---------- ENTRIES SHOWN

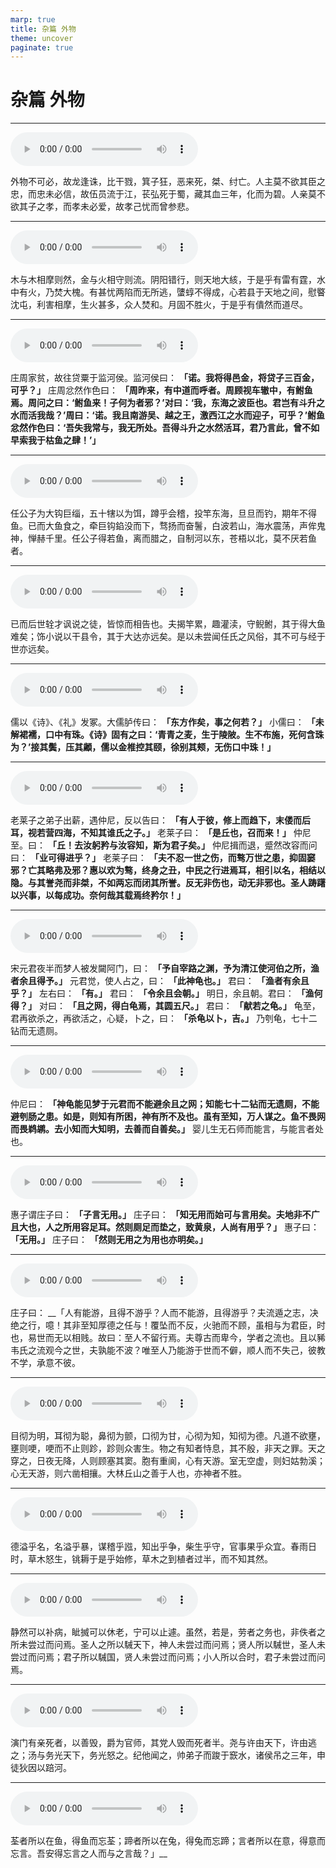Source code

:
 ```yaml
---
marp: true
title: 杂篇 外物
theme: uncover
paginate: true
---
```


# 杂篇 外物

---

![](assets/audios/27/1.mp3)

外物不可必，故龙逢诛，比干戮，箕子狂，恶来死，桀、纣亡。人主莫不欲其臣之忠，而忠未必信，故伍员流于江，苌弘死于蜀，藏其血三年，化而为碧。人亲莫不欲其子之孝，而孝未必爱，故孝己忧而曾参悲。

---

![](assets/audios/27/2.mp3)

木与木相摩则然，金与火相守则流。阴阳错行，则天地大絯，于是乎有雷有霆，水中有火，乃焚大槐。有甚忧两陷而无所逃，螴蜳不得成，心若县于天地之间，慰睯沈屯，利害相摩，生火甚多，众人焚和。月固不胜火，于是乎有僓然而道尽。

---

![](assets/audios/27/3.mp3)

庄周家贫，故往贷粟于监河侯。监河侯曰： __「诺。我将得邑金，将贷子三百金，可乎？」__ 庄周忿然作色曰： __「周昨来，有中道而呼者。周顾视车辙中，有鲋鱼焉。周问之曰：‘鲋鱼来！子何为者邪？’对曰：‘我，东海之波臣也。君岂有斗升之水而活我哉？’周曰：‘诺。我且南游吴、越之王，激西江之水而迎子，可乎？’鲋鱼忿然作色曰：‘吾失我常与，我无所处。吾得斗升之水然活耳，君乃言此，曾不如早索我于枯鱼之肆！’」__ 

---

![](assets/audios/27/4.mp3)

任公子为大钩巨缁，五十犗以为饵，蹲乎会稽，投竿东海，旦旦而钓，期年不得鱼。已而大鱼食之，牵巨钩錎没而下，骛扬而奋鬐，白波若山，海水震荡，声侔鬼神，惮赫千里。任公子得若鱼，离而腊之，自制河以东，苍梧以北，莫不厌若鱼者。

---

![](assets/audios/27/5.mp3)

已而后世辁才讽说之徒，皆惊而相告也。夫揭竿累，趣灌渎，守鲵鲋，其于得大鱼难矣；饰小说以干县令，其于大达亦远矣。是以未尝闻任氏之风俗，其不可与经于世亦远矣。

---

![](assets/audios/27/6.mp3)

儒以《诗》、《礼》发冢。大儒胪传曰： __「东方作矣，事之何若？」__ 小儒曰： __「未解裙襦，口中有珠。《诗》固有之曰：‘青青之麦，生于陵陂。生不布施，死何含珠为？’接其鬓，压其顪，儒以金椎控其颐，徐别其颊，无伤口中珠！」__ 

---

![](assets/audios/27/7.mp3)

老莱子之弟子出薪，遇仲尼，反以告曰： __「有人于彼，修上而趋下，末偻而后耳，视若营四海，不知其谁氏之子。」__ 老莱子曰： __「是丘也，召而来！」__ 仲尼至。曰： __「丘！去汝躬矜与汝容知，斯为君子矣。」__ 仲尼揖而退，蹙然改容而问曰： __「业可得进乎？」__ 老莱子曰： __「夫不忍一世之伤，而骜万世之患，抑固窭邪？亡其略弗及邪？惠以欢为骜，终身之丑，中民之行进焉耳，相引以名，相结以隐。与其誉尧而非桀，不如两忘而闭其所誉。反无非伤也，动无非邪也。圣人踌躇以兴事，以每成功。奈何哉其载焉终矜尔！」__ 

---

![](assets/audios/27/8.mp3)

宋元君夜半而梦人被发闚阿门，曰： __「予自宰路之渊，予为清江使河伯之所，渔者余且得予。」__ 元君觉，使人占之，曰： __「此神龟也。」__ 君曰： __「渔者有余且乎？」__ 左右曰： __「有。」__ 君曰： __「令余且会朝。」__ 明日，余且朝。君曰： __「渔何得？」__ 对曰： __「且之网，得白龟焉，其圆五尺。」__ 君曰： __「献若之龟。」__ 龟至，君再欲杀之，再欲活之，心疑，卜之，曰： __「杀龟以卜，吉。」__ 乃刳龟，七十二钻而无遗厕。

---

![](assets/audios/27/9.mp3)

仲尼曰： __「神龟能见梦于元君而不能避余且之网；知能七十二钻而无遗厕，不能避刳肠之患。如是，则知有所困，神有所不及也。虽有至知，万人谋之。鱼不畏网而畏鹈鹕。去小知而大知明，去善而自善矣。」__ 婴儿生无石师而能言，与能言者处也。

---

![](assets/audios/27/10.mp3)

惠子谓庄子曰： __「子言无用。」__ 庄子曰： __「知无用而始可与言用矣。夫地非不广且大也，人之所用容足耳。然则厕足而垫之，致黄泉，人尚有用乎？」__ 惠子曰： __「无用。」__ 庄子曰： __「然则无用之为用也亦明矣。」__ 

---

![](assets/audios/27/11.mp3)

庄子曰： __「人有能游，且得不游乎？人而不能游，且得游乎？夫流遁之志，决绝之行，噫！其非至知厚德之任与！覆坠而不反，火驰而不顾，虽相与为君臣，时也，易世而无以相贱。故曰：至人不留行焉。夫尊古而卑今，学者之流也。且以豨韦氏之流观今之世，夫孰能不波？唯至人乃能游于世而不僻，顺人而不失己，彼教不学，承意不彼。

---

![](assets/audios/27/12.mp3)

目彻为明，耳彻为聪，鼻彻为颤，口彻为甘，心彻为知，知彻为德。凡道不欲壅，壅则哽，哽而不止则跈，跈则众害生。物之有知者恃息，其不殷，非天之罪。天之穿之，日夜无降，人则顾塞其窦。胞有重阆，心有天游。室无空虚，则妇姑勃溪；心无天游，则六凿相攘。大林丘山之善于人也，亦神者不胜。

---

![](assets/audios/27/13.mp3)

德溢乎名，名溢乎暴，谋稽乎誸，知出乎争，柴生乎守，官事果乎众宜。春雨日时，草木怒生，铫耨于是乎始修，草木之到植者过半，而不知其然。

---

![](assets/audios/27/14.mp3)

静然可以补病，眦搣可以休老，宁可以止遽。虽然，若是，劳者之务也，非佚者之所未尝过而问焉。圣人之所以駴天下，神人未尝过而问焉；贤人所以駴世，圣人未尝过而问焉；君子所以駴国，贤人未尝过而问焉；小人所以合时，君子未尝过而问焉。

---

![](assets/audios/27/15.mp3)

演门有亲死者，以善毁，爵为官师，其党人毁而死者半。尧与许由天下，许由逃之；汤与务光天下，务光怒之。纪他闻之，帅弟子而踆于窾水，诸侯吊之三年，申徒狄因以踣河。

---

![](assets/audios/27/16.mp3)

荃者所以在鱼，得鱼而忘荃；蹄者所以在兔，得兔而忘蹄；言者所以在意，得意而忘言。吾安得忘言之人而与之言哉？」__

--------------------

# EXERCISE DIRECTIONS:
Could you give all the records again, exactly, minus the pictures?

# ANSWER BELOW:
Source code

:
 ```yaml
---
marp: true
title: 杂篇 外物
theme: uncover
paginate: true
---
```


# 杂篇 外物

---

![](assets/audios/27/1.mp3)

外物不可必，故龙逢诛，比干戮，箕子狂，恶来死，桀、纣亡。人主莫不欲其臣之忠，而忠未必信，故伍员流于江，苌弘死于蜀，藏其血三年，化而为碧。人亲莫不欲其子之孝，而孝未必爱，故孝己忧而曾参悲。

---

![](assets/audios/27/2.mp3)

木与木相摩则然，金与火相守则流。阴阳错行，则天地大絯，于是乎有雷有霆，水中有火，乃焚大槐。有甚忧两陷而无所逃，螴蜳不得成，心若县于天地之间，慰睯沈屯，利害相摩，生火甚多，众人焚和。月固不胜火，于是乎有僓然而道尽。

---

![](assets/audios/27/3.mp3)

庄周家贫，故往贷粟于监河侯。监河侯曰： __「诺。我将得邑金，将贷子三百金，可乎？」__ 庄周忿然作色曰： __「周昨来，有中道而呼者。周顾视车辙中，有鲋鱼焉。周问之曰：‘鲋鱼来！子何为者邪？’对曰：‘我，东海之波臣也。君岂有斗升之水而活我哉？’周曰：‘诺。我且南游吴、越之王，激西江之水而迎子，可乎？’鲋鱼忿然作色曰：‘吾失我常与，我无所处。吾得斗升之水然活耳，君乃言此，曾不如早索我于枯鱼之肆！’」__ 

---

![](assets/audios/27/4.mp3)

任公子为大钩巨缁，五十犗以为饵，蹲乎会稽，投竿东海，旦旦而钓，期年不得鱼。已而大鱼食之，牵巨钩錎没而下，骛扬而奋鬐，白波若山，海水震荡，声侔鬼神，惮赫千里。任公子得若鱼，离而腊之，自制河以东，苍梧以北，莫不厌若鱼者。

---

![](assets/audios/27/5.mp3)

已而后世辁才讽说之徒，皆惊而相告也。夫揭竿累，趣灌渎，守鲵鲋，其于得大鱼难矣；饰小说以干县令，其于大达亦远矣。是以未尝闻任氏之风俗，其不可与经于世亦远矣。

---

![](assets/audios/27/6.mp3)

儒以《诗》、《礼》发冢。大儒胪传曰： __「东方作矣，事之何若？」__ 小儒曰： __「未解裙襦，口中有珠。《诗》固有之曰：‘青青之麦，生于陵陂。生不布施，死何含珠为？’接其鬓，压其顪，儒以金椎控其颐，徐别其颊，无伤口中珠！」__ 

---

![](assets/audios/27/7.mp3)

老莱子之弟子出薪，遇仲尼，反以告曰： __「有人于彼，修上而趋下，末偻而后耳，视若营四海，不知其谁氏之子。」__ 老莱子曰： __「是丘也，召而来！」__ 仲尼至。曰： __「丘！去汝躬矜与汝容知，斯为君子矣。」__ 仲尼揖而退，蹙然改容而问曰： __「业可得进乎？」__ 老莱子曰： __「夫不忍一世之伤，而骜万世之患，抑固窭邪？亡其略弗及邪？惠以欢为骜，终身之丑，中民之行进焉耳，相引以名，相结以隐。与其誉尧而非桀，不如两忘而闭其所誉。反无非伤也，动无非邪也。圣人踌躇以兴事，以每成功。奈何哉其载焉终矜尔！」__ 

---

![](assets/audios/27/8.mp3)

宋元君夜半而梦人被发闚阿门，曰： __「予自宰路之渊，予为清江使河伯之所，渔者余且得予。」__ 元君觉，使人占之，曰： __「此神龟也。」__ 君曰： __「渔者有余且乎？」__ 左右曰： __「有。」__ 君曰： __「令余且会朝。」__ 明日，余且朝。君曰： __「渔何得？」__ 对曰： __「且之网，得白龟焉，其圆五尺。」__ 君曰： __「献若之龟。」__ 龟至，君再欲杀之，再欲活之，心疑，卜之，曰： __「杀龟以卜，吉。」__ 乃刳龟，七十二钻而无遗厕。

---

![](assets/audios/27/9.mp3)

仲尼曰： __「神龟能见梦于元君而不能避余且之网；知能七十二钻而无遗厕，不能避刳肠之患。如是，则知有所困，神有所不及也。虽有至知，万人谋之。鱼不畏网而畏鹈鹕。去小知而大知明，去善而自善矣。」__ 婴儿生无石师而能言，与能言者处也。

---

![](assets/audios/27/10.mp3)

惠子谓庄子曰： __「子言无用。」__ 庄子曰： __「知无用而始可与言用矣。夫地非不广且大也，人之所用容足耳。然则厕足而垫之，致黄泉，人尚有用乎？」__ 惠子曰： __「无用。」__ 庄子曰： __「然则无用之为用也亦明矣。」__ 

---

![](assets/audios/27/11.mp3)

庄子曰： __「人有能游，且得不游乎？人而不能游，且得游乎？夫流遁之志，决绝之行，噫！其非至知厚德之任与！覆坠而不反，火驰而不顾，虽相与为君臣，时也，易世而无以相贱。故曰：至人不留行焉。夫尊古而卑今，学者之流也。且以豨韦氏之流观今之世，夫孰能不波？唯至人乃能游于世而不僻，顺人而不失己，彼教不学，承意不彼。

---

![](assets/audios/27/12.mp3)

目彻为明，耳彻为聪，鼻彻为颤，口彻为甘，心彻为知，知彻为德。凡道不欲壅，壅则哽，哽而不止则跈，跈则众害生。物之有知者恃息，其不殷，非天之罪。天之穿之，日夜无降，人则顾塞其窦。胞有重阆，心有天游。室无空虚，则妇姑勃溪；心无天游，则六凿相攘。大林丘山之善于人也，亦神者不胜。

---

![](assets/audios/27/13.mp3)

德溢乎名，名溢乎暴，谋稽乎誸，知出乎争，柴生乎守，官事果乎众宜。春雨日时，草木怒生，铫耨于是乎始修，草木之到植者过半，而不知其然。

---

![](assets/audios/27/14.mp3)

静然可以补病，眦搣可以休老，宁可以止遽。虽然，若是，劳者之务也，非佚者之所未尝过而问焉。圣人之所以駴天下，神人未尝过而问焉；贤人所以駴世，圣人未尝过而问焉；君子所以駴国，贤人未尝过而问焉；小人所以合时，君子未尝过而问焉。

---

![](assets/audios/27/15.mp3)

演门有亲死者，以善毁，爵为官师，其党人毁而死者半。尧与许由天下，许由逃之；汤与务光天下，务光怒之。纪他闻之，帅弟子而踆于窾水，诸侯吊之三年，申徒狄因以踣河。

---

![](assets/audios/27/16.mp3)

荃者所以在鱼，得鱼而忘荃；蹄者所以在兔，得兔而忘蹄；言者所以在意，得意而忘言。吾安得忘言之人而与之言哉？」__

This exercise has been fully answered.